Para o economista Milton Friedman, o qual faz uma análise neoliberal acerca do tema em um artigo publicado no jornal americano: The New York Times, em 1970, a responsabilidade social na empresa se constitui na utilização de recursos e no engajamento em atividades que garantam seu lucro. Milton Friedman, em 1974, (apud Alves, 2001) enfatiza que a única responsabilidade social da empresa consiste em utilizar seus recursos para maximizar o lucro em benefício dos acionistas, mantendo-se fiel ao que caracterizou como as “regras do jogo”. Regras estas que se limitam a não fraudar os acionistas e os credores e a respeitar as regras da concorrência leal. Em 1984, Milton Friedman (apud Fedato, 2005), aponta que a responsabilidade da empresa é maximizar seu desempenho econômico, e que suas responsabilidades sociais são limitadas ao cumprimento da legislação. O autor parte do pressuposto de que objetivos sociais e econômicos são separados e distintos, e que investir em um deles é sacrificar o outro.

Com base nas citações desses autores pode-se inferir, então, que para Friedman, a empresa socialmente responsável possui ações apenas internas, isto é, age apenas na estruturação de seu funcionamento para a obtenção de lucros. As ações externas junto à comunidade são desprezadas, uma vez que comprometeriam os objetivos econômicos da empresa. Diante disso, para Friedman, o objetivo claro da empresa é o lucro, e que qualquer atividade que irá onerar seus ganhos não deve ser realizada. Isto não se contrapõe aos objetivos genuínos dos programas de responsabilidade social, vez que, estas ações são realizadas visando ao aumento do lucro, porém, com uma roupagem “socialmente” aceitável e que, hoje em dia, acabaram ganhando lugar no planejamento de gastos da empresa.

Segundo Ricco (2007), investir em “Responsabilidade Social” siginifica: lucros mais altos em longo prazo. Assim, para a autora, ter responsabilidade social requer da empresa atitudes que estão além das regras estabelecidas pela legislação, divergindo substancialmente de Friedman. Portanto, para Ricco (2007), o termo “Responsabilidade Social”, destaca-se a partir da abertura da economia do país ao capital estrangeiro, fenômeno conhecido como: globalização[1]. Com isso as empresas passaram a ter que se adaptar a forma de administrar exigida pelo mercado internacional. O que corresponde a administração responsável, comprometida com a qualidade e condições de trabalho de seus empregados, bem como, com a preservação e diminuição do impacto sócio-ambiental na região em que a empresa se insere.

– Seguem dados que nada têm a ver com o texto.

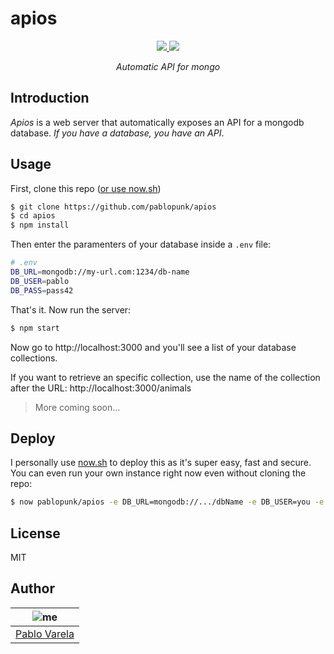 # apios

<p align="center">
  <a href="https://travis-ci.org/pablopunk/apios"><img src="https://img.shields.io/travis/pablopunk/apios.svg" /> </a>
  <a href="https://github.com/pablopunk/miny"><img src="https://img.shields.io/badge/made_with-miny-1eced8.svg" /> </a>
</p>

<p align="center">
  <i>Automatic API for mongo</i>
</p>


## Introduction

*Apios* is a web server that automatically exposes an API for a mongodb database. *If you have a database, you have an API*.


## Usage

First, clone this repo ([or use now.sh](#deploy))

```bash
$ git clone https://github.com/pablopunk/apios
$ cd apios
$ npm install
```

Then enter the paramenters of your database inside a `.env` file:

```sh
# .env
DB_URL=mongodb://my-url.com:1234/db-name
DB_USER=pablo
DB_PASS=pass42
```

That's it. Now run the server:

```bash
$ npm start
```

Now go to http://localhost:3000 and you'll see a list of your database collections.

If you want to retrieve an specific collection, use the name of the collection after the URL: http://localhost:3000/animals

>More coming soon...


## Deploy

I personally use [now.sh](http://now.sh) to deploy this as it's super easy, fast and secure. You can even run your own instance right now even without cloning the repo:

```bash
$ now pablopunk/apios -e DB_URL=mongodb://.../dbName -e DB_USER=you -e DB_PASS=1234
```

## License

MIT


## Author

| ![me](https://gravatar.com/avatar/fa50aeff0ddd6e63273a068b04353d9d?size=100)           |
| --------------------------------- |
| [Pablo Varela](https://pablo.life)   |

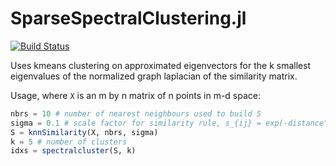 # SparseSpectralClustering.jl

[![Build Status](https://github.com/rwhebell/SparseSpectralClustering.jl/actions/workflows/CI.yml/badge.svg?branch=master)](https://github.com/rwhebell/SparseSpectralClustering.jl/actions/workflows/CI.yml?query=branch%3Amaster)

Uses kmeans clustering on approximated eigenvectors for the k smallest eigenvalues of the normalized graph laplacian of the similarity matrix.

Usage, where `X` is an m by n matrix of n points in m-d space:
```julia
nbrs = 10 # number of nearest neighbours used to build S
sigma = 0.1 # scale factor for similarity rule, s_{ij} = exp(-distance^2/sigma^2)
S = knnSimilarity(X, nbrs, sigma)
k = 5 # number of clusters
idxs = spectralcluster(S, k)
```
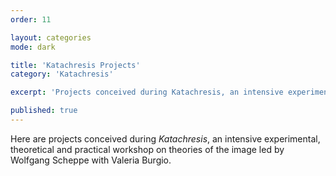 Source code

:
 ```yaml
---
order: 11

layout: categories
mode: dark

title: 'Katachresis Projects'
category: 'Katachresis'

excerpt: 'Projects conceived during Katachresis, an intensive experimental, theoretical and practical workshop on theories of the image led by Wolfgang Scheppe with Valeria Burgio.'

published: true
---
```


Here are projects conceived during *Katachresis*, an intensive experimental, theoretical and practical workshop on theories of the image led by Wolfgang Scheppe with Valeria Burgio.
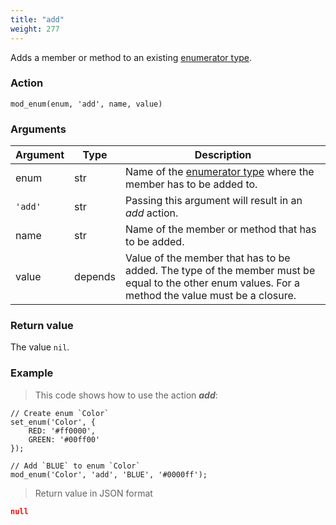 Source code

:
 ```yaml
---
title: "add"
weight: 277
---
```


Adds a member or method to an existing [enumerator type](../../../data-types/enum).


### Action

`mod_enum(enum, 'add', name, value)`

### Arguments

Argument | Type | Description
-------- | ---- | -----------
enum | str | Name of the [enumerator type](../../../data-types/enum) where the member has to be added to.
`'add'` | str | Passing this argument will result in an *add* action.
name | str | Name of the member or method that has to be added.
value | depends | Value of the member that has to be added. The type of the member must be equal to the other enum values. For a method the value must be a closure.

### Return value

The value `nil`.

### Example

> This code shows how to use the action ***add***:

```thingsdb,json_response
// Create enum `Color`
set_enum('Color', {
    RED: '#ff0000',
    GREEN: '#00ff00'
});

// Add `BLUE` to enum `Color`
mod_enum('Color', 'add', 'BLUE', '#0000ff');
```

> Return value in JSON format

```json
null
```
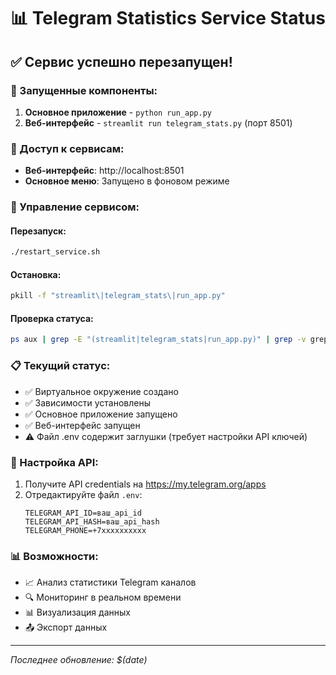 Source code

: # 📊 Telegram Statistics Service Status

## ✅ Сервис успешно перезапущен!

### 🚀 Запущенные компоненты:
1. **Основное приложение** - `python run_app.py`
2. **Веб-интерфейс** - `streamlit run telegram_stats.py` (порт 8501)

### 📱 Доступ к сервисам:
- **Веб-интерфейс**: http://localhost:8501
- **Основное меню**: Запущено в фоновом режиме

### 🔧 Управление сервисом:

#### Перезапуск:
```bash
./restart_service.sh
```

#### Остановка:
```bash
pkill -f "streamlit\|telegram_stats\|run_app.py"
```

#### Проверка статуса:
```bash
ps aux | grep -E "(streamlit|telegram_stats|run_app.py)" | grep -v grep
```

### 📋 Текущий статус:
- ✅ Виртуальное окружение создано
- ✅ Зависимости установлены
- ✅ Основное приложение запущено
- ✅ Веб-интерфейс запущен
- ⚠️  Файл .env содержит заглушки (требует настройки API ключей)

### 🔑 Настройка API:
1. Получите API credentials на https://my.telegram.org/apps
2. Отредактируйте файл `.env`:
   ```
   TELEGRAM_API_ID=ваш_api_id
   TELEGRAM_API_HASH=ваш_api_hash
   TELEGRAM_PHONE=+7xxxxxxxxxx
   ```

### 📊 Возможности:
- 📈 Анализ статистики Telegram каналов
- 🔍 Мониторинг в реальном времени
- 📊 Визуализация данных
- 📤 Экспорт данных

---
*Последнее обновление: $(date)* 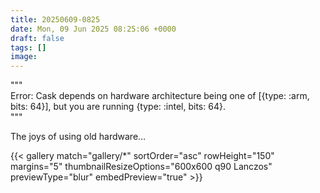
 ```yaml
---
title: 20250609-0825
date: Mon, 09 Jun 2025 08:25:06 +0000
draft: false
tags: []
image: 
---
```


"""  
Error: Cask depends on hardware architecture being one of \[{type: :arm, bits: 64}], but you are running {type: :intel, bits: 64}.  
"""

The joys of using old hardware…

{{< gallery match="gallery/*" sortOrder="asc" rowHeight="150" margins="5" thumbnailResizeOptions="600x600 q90 Lanczos" previewType="blur" embedPreview="true" >}}

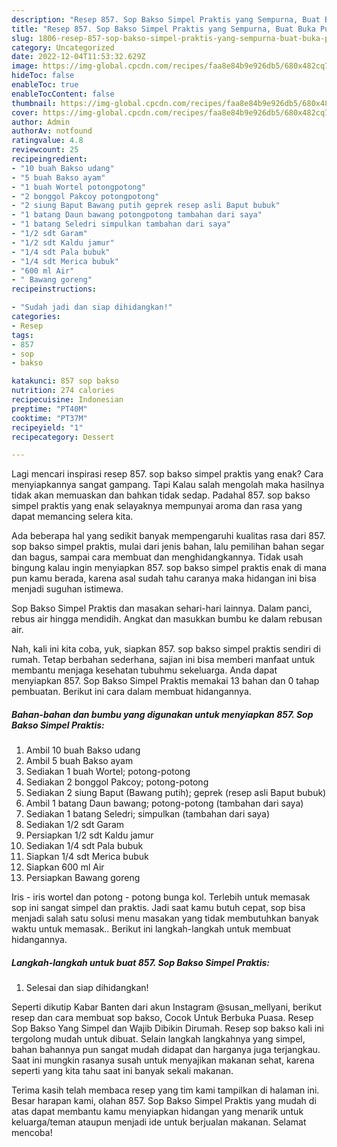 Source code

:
 ```yaml
---
description: "Resep 857. Sop Bakso Simpel Praktis yang Sempurna, Buat Buka Puasa Lezat"
title: "Resep 857. Sop Bakso Simpel Praktis yang Sempurna, Buat Buka Puasa Lezat"
slug: 1806-resep-857-sop-bakso-simpel-praktis-yang-sempurna-buat-buka-puasa-lezat
category: Uncategorized
date: 2022-12-04T11:53:32.629Z
image: https://img-global.cpcdn.com/recipes/faa8e84b9e926db5/680x482cq70/857-sop-bakso-simpel-praktis-foto-resep-utama.jpg
hideToc: false
enableToc: true
enableTocContent: false
thumbnail: https://img-global.cpcdn.com/recipes/faa8e84b9e926db5/680x482cq70/857-sop-bakso-simpel-praktis-foto-resep-utama.jpg
cover: https://img-global.cpcdn.com/recipes/faa8e84b9e926db5/680x482cq70/857-sop-bakso-simpel-praktis-foto-resep-utama.jpg
author: Admin
authorAv: notfound
ratingvalue: 4.8
reviewcount: 25
recipeingredient:
- "10 buah Bakso udang"
- "5 buah Bakso ayam"
- "1 buah Wortel potongpotong"
- "2 bonggol Pakcoy potongpotong"
- "2 siung Baput Bawang putih geprek resep asli Baput bubuk"
- "1 batang Daun bawang potongpotong tambahan dari saya"
- "1 batang Seledri simpulkan tambahan dari saya"
- "1/2 sdt Garam"
- "1/2 sdt Kaldu jamur"
- "1/4 sdt Pala bubuk"
- "1/4 sdt Merica bubuk"
- "600 ml Air"
- " Bawang goreng"
recipeinstructions:

- "Sudah jadi dan siap dihidangkan!"
categories:
- Resep
tags:
- 857
- sop
- bakso

katakunci: 857 sop bakso 
nutrition: 274 calories
recipecuisine: Indonesian
preptime: "PT40M"
cooktime: "PT37M"
recipeyield: "1"
recipecategory: Dessert

---
```



Lagi mencari inspirasi resep 857. sop bakso simpel praktis yang enak? Cara menyiapkannya sangat gampang. Tapi Kalau salah mengolah maka hasilnya tidak akan memuaskan dan bahkan tidak sedap. Padahal 857. sop bakso simpel praktis yang enak selayaknya mempunyai aroma dan rasa yang dapat memancing selera kita.


Ada beberapa hal yang sedikit banyak mempengaruhi kualitas rasa dari 857. sop bakso simpel praktis, mulai dari jenis bahan, lalu pemilihan bahan segar dan bagus, sampai cara membuat dan menghidangkannya. Tidak usah bingung kalau ingin menyiapkan 857. sop bakso simpel praktis enak di mana pun kamu berada, karena asal sudah tahu caranya maka hidangan ini bisa menjadi suguhan istimewa.

Sop Bakso Simpel Praktis dan masakan sehari-hari lainnya. Dalam panci, rebus air hingga mendidih. Angkat dan masukkan bumbu ke dalam rebusan air.


Nah, kali ini kita coba, yuk, siapkan 857. sop bakso simpel praktis sendiri di rumah. Tetap berbahan sederhana, sajian ini bisa memberi manfaat untuk membantu menjaga kesehatan tubuhmu sekeluarga. Anda dapat menyiapkan 857. Sop Bakso Simpel Praktis memakai 13 bahan dan 0 tahap pembuatan. Berikut ini cara dalam membuat hidangannya.

<!--inarticleads1-->

##### Bahan-bahan dan bumbu yang digunakan untuk menyiapkan 857. Sop Bakso Simpel Praktis:

1. Ambil 10 buah Bakso udang
1. Ambil 5 buah Bakso ayam
1. Sediakan 1 buah Wortel; potong-potong
1. Sediakan 2 bonggol Pakcoy; potong-potong
1. Sediakan 2 siung Baput (Bawang putih); geprek (resep asli Baput bubuk)
1. Ambil 1 batang Daun bawang; potong-potong (tambahan dari saya)
1. Sediakan 1 batang Seledri; simpulkan (tambahan dari saya)
1. Sediakan 1/2 sdt Garam
1. Persiapkan 1/2 sdt Kaldu jamur
1. Sediakan 1/4 sdt Pala bubuk
1. Siapkan 1/4 sdt Merica bubuk
1. Siapkan 600 ml Air
1. Persiapkan  Bawang goreng


Iris - iris wortel dan potong - potong bunga kol. Terlebih untuk memasak sop ini sangat simpel dan praktis. Jadi saat kamu butuh cepat, sop bisa menjadi salah satu solusi menu masakan yang tidak membutuhkan banyak waktu untuk memasak.. Berikut ini langkah-langkah untuk membuat hidangannya. 

<!--inarticleads2-->

##### Langkah-langkah untuk buat 857. Sop Bakso Simpel Praktis:


1. Selesai dan siap dihidangkan!

Seperti dikutip Kabar Banten dari akun Instagram @susan_mellyani, berikut resep dan cara membuat sop bakso, Cocok Untuk Berbuka Puasa. Resep Sop Bakso Yang Simpel dan Wajib Dibikin Dirumah. Resep sop bakso kali ini tergolong mudah untuk dibuat. Selain langkah langkahnya yang simpel, bahan bahannya pun sangat mudah didapat dan harganya juga terjangkau. Saat ini mungkin rasanya susah untuk menyajikan makanan sehat, karena seperti yang kita tahu saat ini banyak sekali makanan. 

Terima kasih telah membaca resep yang tim kami tampilkan di halaman ini. Besar harapan kami, olahan 857. Sop Bakso Simpel Praktis yang mudah di atas dapat membantu kamu menyiapkan hidangan yang menarik untuk keluarga/teman ataupun menjadi ide untuk berjualan makanan. Selamat mencoba!
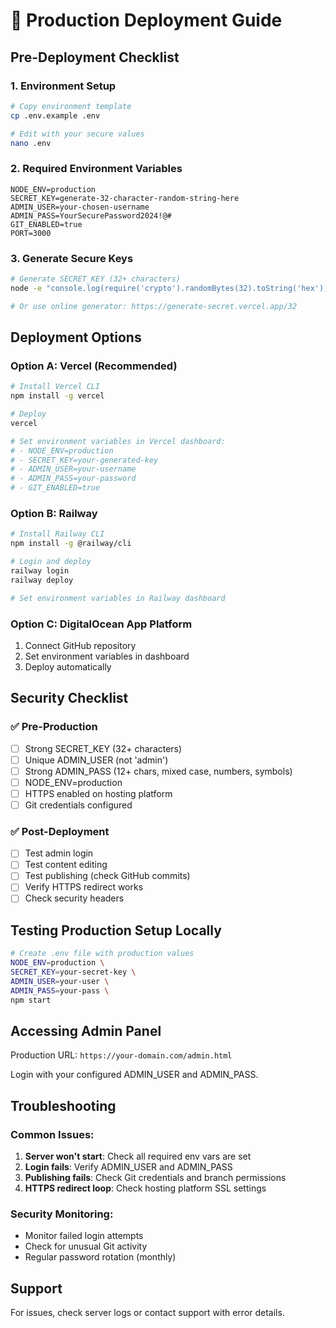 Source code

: # 🚀 Production Deployment Guide

## Pre-Deployment Checklist

### 1. Environment Setup
```bash
# Copy environment template
cp .env.example .env

# Edit with your secure values
nano .env
```

### 2. Required Environment Variables
```env
NODE_ENV=production
SECRET_KEY=generate-32-character-random-string-here
ADMIN_USER=your-chosen-username
ADMIN_PASS=YourSecurePassword2024!@#
GIT_ENABLED=true
PORT=3000
```

### 3. Generate Secure Keys
```bash
# Generate SECRET_KEY (32+ characters)
node -e "console.log(require('crypto').randomBytes(32).toString('hex'))"

# Or use online generator: https://generate-secret.vercel.app/32
```

## Deployment Options

### Option A: Vercel (Recommended)
```bash
# Install Vercel CLI
npm install -g vercel

# Deploy
vercel

# Set environment variables in Vercel dashboard:
# - NODE_ENV=production
# - SECRET_KEY=your-generated-key
# - ADMIN_USER=your-username
# - ADMIN_PASS=your-password
# - GIT_ENABLED=true
```

### Option B: Railway
```bash
# Install Railway CLI
npm install -g @railway/cli

# Login and deploy
railway login
railway deploy

# Set environment variables in Railway dashboard
```

### Option C: DigitalOcean App Platform
1. Connect GitHub repository
2. Set environment variables in dashboard
3. Deploy automatically

## Security Checklist

### ✅ Pre-Production
- [ ] Strong SECRET_KEY (32+ characters)
- [ ] Unique ADMIN_USER (not 'admin')  
- [ ] Strong ADMIN_PASS (12+ chars, mixed case, numbers, symbols)
- [ ] NODE_ENV=production
- [ ] HTTPS enabled on hosting platform
- [ ] Git credentials configured

### ✅ Post-Deployment  
- [ ] Test admin login
- [ ] Test content editing
- [ ] Test publishing (check GitHub commits)
- [ ] Verify HTTPS redirect works
- [ ] Check security headers

## Testing Production Setup Locally

```bash
# Create .env file with production values
NODE_ENV=production \
SECRET_KEY=your-secret-key \
ADMIN_USER=your-user \
ADMIN_PASS=your-pass \
npm start
```

## Accessing Admin Panel

Production URL: `https://your-domain.com/admin.html`

Login with your configured ADMIN_USER and ADMIN_PASS.

## Troubleshooting

### Common Issues:
1. **Server won't start**: Check all required env vars are set
2. **Login fails**: Verify ADMIN_USER and ADMIN_PASS
3. **Publishing fails**: Check Git credentials and branch permissions
4. **HTTPS redirect loop**: Check hosting platform SSL settings

### Security Monitoring:
- Monitor failed login attempts
- Check for unusual Git activity
- Regular password rotation (monthly)

## Support

For issues, check server logs or contact support with error details. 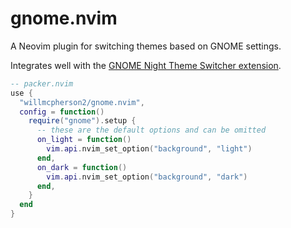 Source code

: # gnome.nvim

A Neovim plugin for switching themes based on GNOME settings.

Integrates well with the [GNOME Night Theme Switcher
extension](https://extensions.gnome.org/extension/2236/night-theme-switcher/).

```lua
-- packer.nvim
use {
  "willmcpherson2/gnome.nvim",
  config = function()
    require("gnome").setup {
      -- these are the default options and can be omitted
      on_light = function()
        vim.api.nvim_set_option("background", "light")
      end,
      on_dark = function()
        vim.api.nvim_set_option("background", "dark")
      end,
    }
  end
}
```
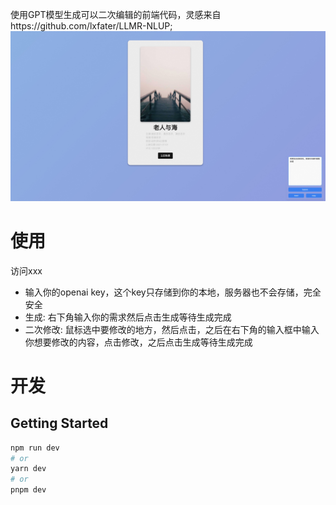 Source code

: 使用GPT模型生成可以二次编辑的前端代码，灵感来自https://github.com/lxfater/LLMR-NLUP;
![demo](https://github.com/yunfengsay/gpt-frontend-code/blob/main/assets/demo.jpg?raw=true)
# 使用 
访问xxx
* 输入你的openai key，这个key只存储到你的本地，服务器也不会存储，完全安全
* 生成: 右下角输入你的需求然后点击生成等待生成完成
* 二次修改: 鼠标选中要修改的地方，然后点击，之后在右下角的输入框中输入你想要修改的内容，点击修改，之后点击生成等待生成完成


# 开发
## Getting Started

```bash
npm run dev
# or
yarn dev
# or
pnpm dev
```
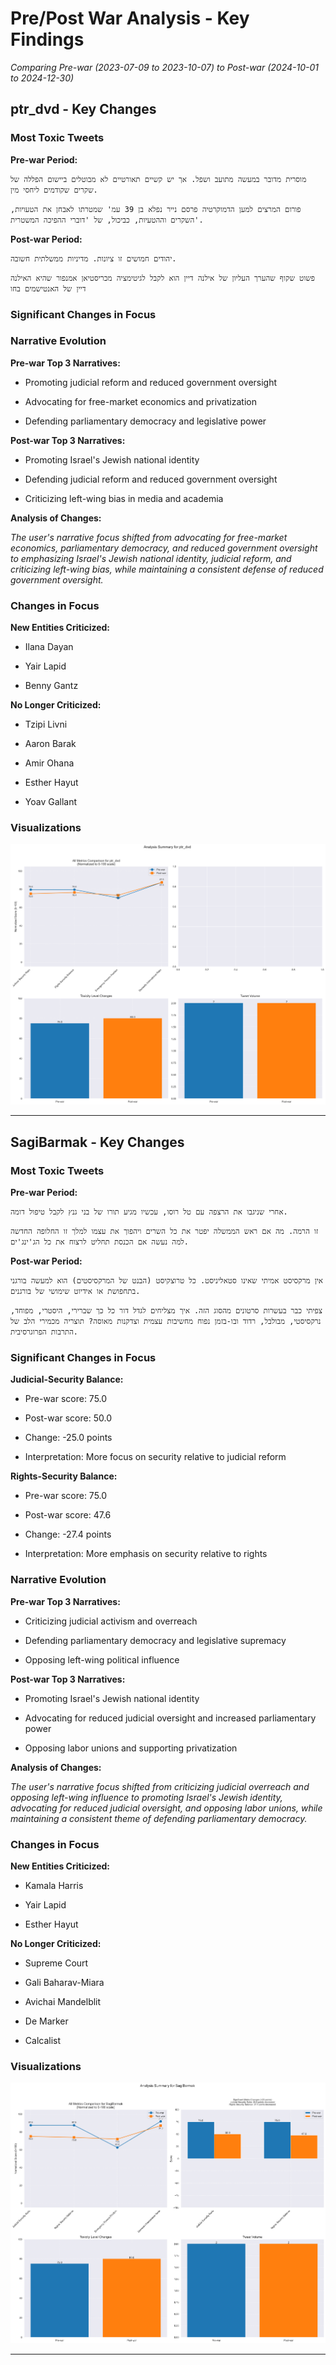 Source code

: # Pre/Post War Analysis - Key Findings

*Comparing Pre-war (2023-07-09 to 2023-10-07) to Post-war (2024-10-01 to 2024-12-30)*



## ptr_dvd - Key Changes


### Most Toxic Tweets


**Pre-war Period:**

```
מוסרית מדובר במעשה מתועב ושפל. אך יש קשיים תאורטיים לא מבוטלים ביישום הפללה של שקרים שקודמים ליחסי מין.
```

```
פורום המרצים למען הדמוקרטיה פרסם נייר נפלא בן 39 עמ' שמטרתו לאבחן את הטעויות, השקרים וההטעיות, כביכול, של 'דוברי ההפיכה המשטרית'.
```


**Post-war Period:**

```
יהודים חמושים זו ציונות. מדיניות ממשלתית חשובה.
```

```
פשוט שקוף שהערך העליון של אילנה דיין הוא לקבל לגיטימציה מכריסטיאן אמנפור שהיא האילנה דיין של האנטישמים בחו
```


### Significant Changes in Focus


### Narrative Evolution

**Pre-war Top 3 Narratives:**

- Promoting judicial reform and reduced government oversight

- Advocating for free-market economics and privatization

- Defending parliamentary democracy and legislative power


**Post-war Top 3 Narratives:**

- Promoting Israel's Jewish national identity

- Defending judicial reform and reduced government oversight

- Criticizing left-wing bias in media and academia


**Analysis of Changes:**

*The user's narrative focus shifted from advocating for free-market economics, parliamentary democracy, and reduced government oversight to emphasizing Israel's Jewish national identity, judicial reform, and criticizing left-wing bias, while maintaining a consistent defense of reduced government oversight.*



### Changes in Focus


**New Entities Criticized:**

- Ilana Dayan

- Yair Lapid

- Benny Gantz


**No Longer Criticized:**

- Tzipi Livni

- Aaron Barak

- Amir Ohana

- Esther Hayut

- Yoav Gallant


### Visualizations

![Analysis Summary for ptr_dvd](data\user_analysis\analysis_ptr_dvd_20250112_172346.png)


---


## SagiBarmak - Key Changes


### Most Toxic Tweets


**Pre-war Period:**

```
אחרי שניגבו את הרצפה עם טל רוסו, עכשיו מגיע תורו של בני גנץ לקבל טיפול דומה.
```

```
זו הרמה. מה אם ראש הממשלה יפטר את כל השרים ויהפוך את עצמו למלך זו החלופה החדשה למה נעשה אם הכנסת תחליט לרצוח את כל הג'ינג'ים.
```


**Post-war Period:**

```
אין מרקסיסט אמיתי שאינו סטאליניסט. כל טרוצקיסט (הבנט של המרקסיסטים) הוא למעשה בורגני בתחפושת או אידיוט שימושי של בורגנים.
```

```
צפיתי כבר בעשרות סרטונים מהסוג הזה. איך מצליחים לגדל דור כל כך שברירי, היסטרי, מפוחד, נרקסיסטי, מבולבל, רדוד ובו-בזמן נפוח מחשיבות עצמית וצדקנות מאוסה? תוצריה מכמירי הלב של התרבות הפרוגרסיבית.
```


### Significant Changes in Focus

**Judicial-Security Balance:**

- Pre-war score: 75.0

- Post-war score: 50.0

- Change: -25.0 points

- Interpretation: More focus on security relative to judicial reform


**Rights-Security Balance:**

- Pre-war score: 75.0

- Post-war score: 47.6

- Change: -27.4 points

- Interpretation: More emphasis on security relative to rights



### Narrative Evolution

**Pre-war Top 3 Narratives:**

- Criticizing judicial activism and overreach

- Defending parliamentary democracy and legislative supremacy

- Opposing left-wing political influence


**Post-war Top 3 Narratives:**

- Promoting Israel's Jewish national identity

- Advocating for reduced judicial oversight and increased parliamentary power

- Opposing labor unions and supporting privatization


**Analysis of Changes:**

*The user's narrative focus shifted from criticizing judicial overreach and opposing left-wing influence to promoting Israel's Jewish identity, advocating for reduced judicial oversight, and opposing labor unions, while maintaining a consistent theme of defending parliamentary democracy.*



### Changes in Focus


**New Entities Criticized:**

- Kamala Harris

- Yair Lapid

- Esther Hayut


**No Longer Criticized:**

- Supreme Court

- Gali Baharav-Miara

- Avichai Mandelblit

- De Marker

- Calcalist


### Visualizations

![Analysis Summary for SagiBarmak](data\user_analysis\analysis_SagiBarmak_20250112_172348.png)


---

Uma definição compatível com a proposta pelo Instituto ETHOS[2], para o qual a responsabilidade social é:

A forma de gestão que se define pela relação ética e transparente da empresa com todos os públicos com os quais ela se relaciona e pelo estabelecimento de metas empresariais compatíveis com o desenvolvimento sustentável da sociedade, preservando recursos ambientais e culturais para gerações futuras, respeitando a diversidade e a redução das desigualdades sociais. (INSTITUTO ETHOS, Missão,  2007)  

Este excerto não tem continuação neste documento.